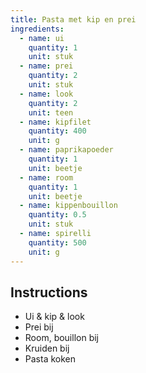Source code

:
 ```yaml
---
title: Pasta met kip en prei
ingredients:
  - name: ui
    quantity: 1
    unit: stuk
  - name: prei
    quantity: 2
    unit: stuk
  - name: look
    quantity: 2
    unit: teen
  - name: kipfilet
    quantity: 400
    unit: g
  - name: paprikapoeder
    quantity: 1
    unit: beetje
  - name: room
    quantity: 1
    unit: beetje
  - name: kippenbouillon
    quantity: 0.5
    unit: stuk
  - name: spirelli
    quantity: 500
    unit: g
---
```


## Instructions

- Ui & kip & look
- Prei bij
- Room, bouillon bij
- Kruiden bij
- Pasta koken

<Recipe />
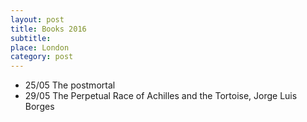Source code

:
 ```yaml
---
layout: post
title: Books 2016
subtitle:
place: London
category: post
---
```


+ 25/05 The postmortal
+ 29/05 The Perpetual Race of Achilles and the Tortoise, Jorge Luis Borges
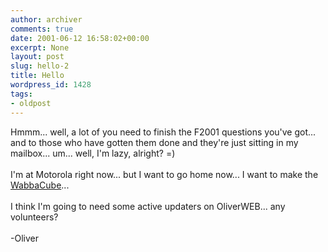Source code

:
 ```yaml
---
author: archiver
comments: true
date: 2001-06-12 16:58:02+00:00
excerpt: None
layout: post
slug: hello-2
title: Hello
wordpress_id: 1428
tags:
- oldpost
---
```


Hmmm... well, a lot of you need to finish the F2001 questions you've got... and to those who have gotten them done and they're just sitting in my mailbox... um... well, I'm lazy, alright? =)<br /><br />I'm at Motorola right now... but I want to go home now... I want to make the <a href="http://www.oliverweb.com/stuff/perspective.gif">WabbaCube</a>...<br /><br />I think I'm going to need some active updaters on OliverWEB... any volunteers?<br /><br />-Oliver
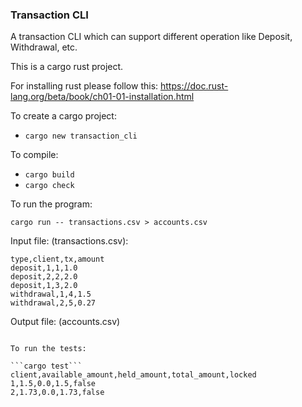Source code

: ### Transaction CLI

A transaction CLI which can support different operation like Deposit, Withdrawal, etc.

This is a cargo rust project.

For installing rust please follow this: https://doc.rust-lang.org/beta/book/ch01-01-installation.html

To create a cargo project:

* ```cargo new transaction_cli```

To compile:

* ```cargo build```
* ```cargo check```


To run the program:

 ```cargo run -- transactions.csv > accounts.csv```

 Input file: (transactions.csv):

```
type,client,tx,amount
deposit,1,1,1.0
deposit,2,2,2.0
deposit,1,3,2.0
withdrawal,1,4,1.5
withdrawal,2,5,0.27
```

Output file: (accounts.csv)

```

To run the tests:

```cargo test```
client,available_amount,held_amount,total_amount,locked
1,1.5,0.0,1.5,false
2,1.73,0.0,1.73,false
```
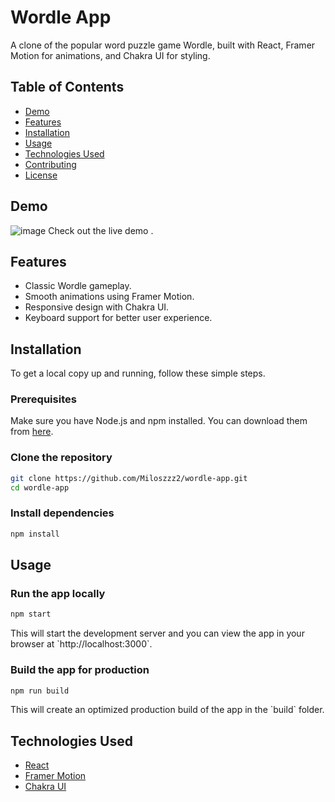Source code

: # Wordle App

A clone of the popular word puzzle game Wordle, built with React, Framer Motion for animations, and Chakra UI for styling.

## Table of Contents
- [Demo](#demo)
- [Features](#features)
- [Installation](#installation)
- [Usage](#usage)
- [Technologies Used](#technologies-used)
- [Contributing](#contributing)
- [License](#license)

## Demo
![image](https://github.com/Miloszzz2/wordle/assets/97192271/12a46ac8-dd22-45fb-a5d4-d660d58edd87)
Check out the live demo .

## Features
- Classic Wordle gameplay.
- Smooth animations using Framer Motion.
- Responsive design with Chakra UI.
- Keyboard support for better user experience.

## Installation
To get a local copy up and running, follow these simple steps.

### Prerequisites
Make sure you have Node.js and npm installed. You can download them from [here](https://nodejs.org/).

### Clone the repository
```bash
git clone https://github.com/Miloszzz2/wordle-app.git
cd wordle-app
```

### Install dependencies
```bash
npm install
```

## Usage
### Run the app locally
```bash
npm start
```
This will start the development server and you can view the app in your browser at \`http://localhost:3000\`.

### Build the app for production
```bash
npm run build
```
This will create an optimized production build of the app in the \`build\` folder.

## Technologies Used
- [React](https://reactjs.org/)
- [Framer Motion](https://www.framer.com/motion/)
- [Chakra UI](https://chakra-ui.com/)



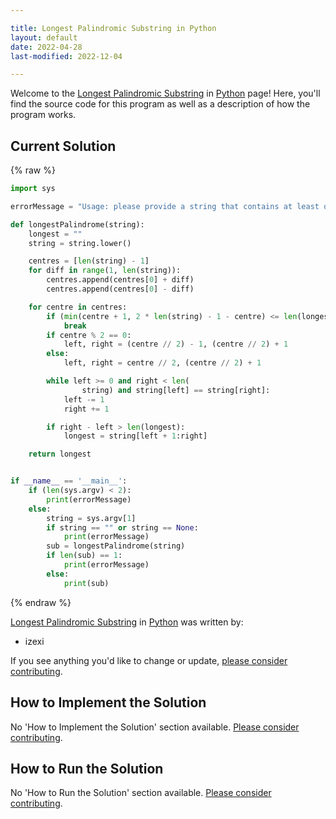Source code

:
 ```yaml
---

title: Longest Palindromic Substring in Python
layout: default
date: 2022-04-28
last-modified: 2022-12-04

---
```


Welcome to the [Longest Palindromic Substring](https://sampleprograms.io/projects/longest-palindromic-substring) in [Python](https://sampleprograms.io/languages/python) page! Here, you'll find the source code for this program as well as a description of how the program works.

## Current Solution

{% raw %}

```python
import sys

errorMessage = "Usage: please provide a string that contains at least one palindrome"

def longestPalindrome(string):
    longest = ""
    string = string.lower()

    centres = [len(string) - 1]
    for diff in range(1, len(string)):
        centres.append(centres[0] + diff)
        centres.append(centres[0] - diff)

    for centre in centres:
        if (min(centre + 1, 2 * len(string) - 1 - centre) <= len(longest)):
            break
        if centre % 2 == 0:
            left, right = (centre // 2) - 1, (centre // 2) + 1
        else:
            left, right = centre // 2, (centre // 2) + 1

        while left >= 0 and right < len(
                string) and string[left] == string[right]:
            left -= 1
            right += 1

        if right - left > len(longest):
            longest = string[left + 1:right]

    return longest


if __name__ == '__main__':
    if (len(sys.argv) < 2):
        print(errorMessage)
    else:
        string = sys.argv[1]
        if string == "" or string == None:
            print(errorMessage)
        sub = longestPalindrome(string)
        if len(sub) == 1:
            print(errorMessage)
        else:
            print(sub)
```

{% endraw %}

[Longest Palindromic Substring](https://sampleprograms.io/projects/longest-palindromic-substring) in [Python](https://sampleprograms.io/languages/python) was written by:

- izexi

If you see anything you'd like to change or update, [please consider contributing](https://github.com/TheRenegadeCoder/sample-programs).

## How to Implement the Solution

No 'How to Implement the Solution' section available. [Please consider contributing](https://github.com/TheRenegadeCoder/sample-programs-website).

## How to Run the Solution

No 'How to Run the Solution' section available. [Please consider contributing](https://github.com/TheRenegadeCoder/sample-programs-website).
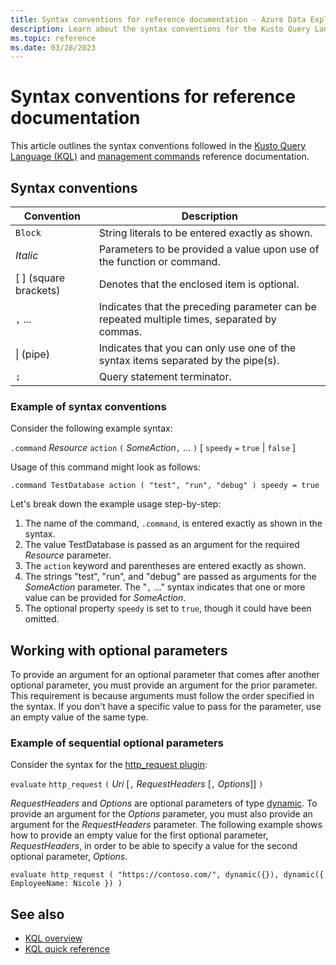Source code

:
 ```yaml
---
title: Syntax conventions for reference documentation - Azure Data Explorer
description: Learn about the syntax conventions for the Kusto Query Language and management command documentation.
ms.topic: reference
ms.date: 03/28/2023
---
```

# Syntax conventions for reference documentation

This article outlines the syntax conventions followed in the [Kusto Query Language (KQL)](index.md) and [management commands](../management/index.md) reference documentation.

## Syntax conventions

|Convention|Description|
|--|--|
|`Block`|String literals to be entered exactly as shown.|
|*Italic*|Parameters to be provided a value upon use of the function or command.|
|[ ] (square brackets)|Denotes that the enclosed item is optional.|
|`,` ...|Indicates that the preceding parameter can be repeated multiple times, separated by commas.|
|\| (pipe)|Indicates that you can only use one of the syntax items separated by the pipe(s).|
|`;`|Query statement terminator.|

### Example of syntax conventions

Consider the following example syntax:

`.command` *Resource* `action` `(` *SomeAction*`,` ... `)` [ `speedy` `=` `true` | `false` ]

Usage of this command might look as follows:

```kusto
.command TestDatabase action ( "test", "run", "debug" ) speedy = true
```

Let's break down the example usage step-by-step:

1. The name of the command, `.command`, is entered exactly as shown in the syntax.
1. The value TestDatabase is passed as an argument for the required *Resource* parameter.
1. The `action` keyword and parentheses are entered exactly as shown.
1. The strings "test", "run", and "debug" are passed as arguments for the *SomeAction* parameter. The "`,` ..." syntax indicates that one or more value can be provided for *SomeAction*.
1. The optional property `speedy` is set to `true`, though it could have been omitted.

## Working with optional parameters

To provide an argument for an optional parameter that comes after another optional parameter, you must provide an argument for the prior parameter. This requirement is because arguments must follow the order specified in the syntax. If you don't have a specific value to pass for the parameter, use an empty value of the same type.

### Example of sequential optional parameters

Consider the syntax for the [http_request plugin](http-request-plugin.md):

`evaluate` `http_request` `(` *Uri* [`,` *RequestHeaders* [`,` *Options*]] `)`

*RequestHeaders* and *Options* are optional parameters of type [dynamic](scalar-data-types/dynamic.md). To provide an argument for the *Options* parameter, you must also provide an argument for the *RequestHeaders* parameter. The following example shows how to provide an empty value for the first optional parameter, *RequestHeaders*, in order to be able to specify a value for the second optional parameter, *Options*.

```kusto
evaluate http_request ( "https://contoso.com/", dynamic({}), dynamic({ EmployeeName: Nicole }) )
```

## See also

* [KQL overview](index.md)
* [KQL quick reference](../../kql-quick-reference.md)

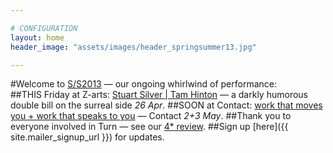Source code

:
 ```yaml
---

# CONFIGURATION
layout: home
header_image: "assets/images/header_springsummer13.jpg"

---
```

#Welcome to [S/S2013](/current/2013-springsummer/index.html) — our ongoing whirlwind of performance:  
##THIS Friday at Z-arts: [Stuart Silver | Tam Hinton](/current/2013-springsummer/silverhinton/index.html) — a darkly humorous double bill on the surreal side *26 Apr*.
##SOON at Contact: [work that moves you + work that speaks to you](/current/2013-poolside/index.html) — Contact *2+3 May*. 
##Thank you to everyone involved in Turn — see our [4* review](http://www.thepublicreviews.com/turn-2013-contact-manchester/).
##Sign up [here]({{ site.mailer_signup_url }}) for updates.
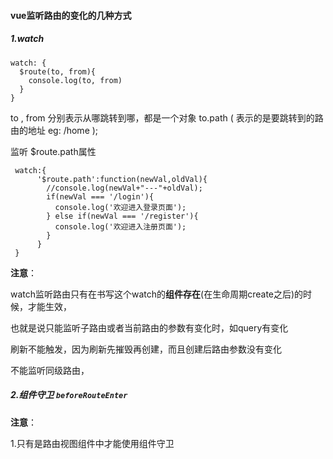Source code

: #### vue监听路由的变化的几种方式

##### 1.watch

```
watch: {
  $route(to, from){
    console.log(to, from)
  }
}
```

to , from 分别表示从哪跳转到哪，都是一个对象 to.path ( 表示的是要跳转到的路由的地址 eg: /home );



监听 $route.path属性

```
 watch:{
      '$route.path':function(newVal,oldVal){
        //console.log(newVal+"---"+oldVal);
        if(newVal === '/login'){
          console.log('欢迎进入登录页面');
        } else if(newVal === '/register'){
          console.log('欢迎进入注册页面');
        }
      }
 }
```

**注意**：

watch监听路由只有在书写这个watch的**组件存在**(在生命周期create之后)的时候，才能生效，

也就是说只能监听子路由或者当前路由的参数有变化时，如query有变化

刷新不能触发，因为刷新先摧毁再创建，而且创建后路由参数没有变化

不能监听同级路由，



##### 2.组件守卫 `beforeRouteEnter`

**注意**：

1.只有是路由视图组件中才能使用组件守卫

* * *

> _Your task_: Leave the pictures out and please restate exactly the lines running from the start of the material through the one with "### Transaction CLI".

> _Answer box_:
Source code

:
 ```yaml
---
title: Pasta met kip en prei
ingredients:
  - name: ui
    quantity: 1
    unit: stuk
  - name: prei
    quantity: 2
    unit: stuk
  - name: look
    quantity: 2
    unit: teen
  - name: kipfilet
    quantity: 400
    unit: g
  - name: paprikapoeder
    quantity: 1
    unit: beetje
  - name: room
    quantity: 1
    unit: beetje
  - name: kippenbouillon
    quantity: 0.5
    unit: stuk
  - name: spirelli
    quantity: 500
    unit: g
---
```


## Instructions

- Ui & kip & look
- Prei bij
- Room, bouillon bij
- Kruiden bij
- Pasta koken

<Recipe />
Source code

:
 ```yaml
---
layout: post
title: Books 2016
subtitle:
place: London
category: post
---
```


+ 25/05 The postmortal
+ 29/05 The Perpetual Race of Achilles and the Tortoise, Jorge Luis Borges
Source code

:
 ```yaml
---
author: archiver
comments: true
date: 2001-06-12 16:58:02+00:00
excerpt: None
layout: post
slug: hello-2
title: Hello
wordpress_id: 1428
tags:
- oldpost
---
```


Hmmm... well, a lot of you need to finish the F2001 questions you've got... and to those who have gotten them done and they're just sitting in my mailbox... um... well, I'm lazy, alright? =)<br /><br />I'm at Motorola right now... but I want to go home now... I want to make the <a href="http://www.oliverweb.com/stuff/perspective.gif">WabbaCube</a>...<br /><br />I think I'm going to need some active updaters on OliverWEB... any volunteers?<br /><br />-Oliver
Source code

: ### Transaction CLI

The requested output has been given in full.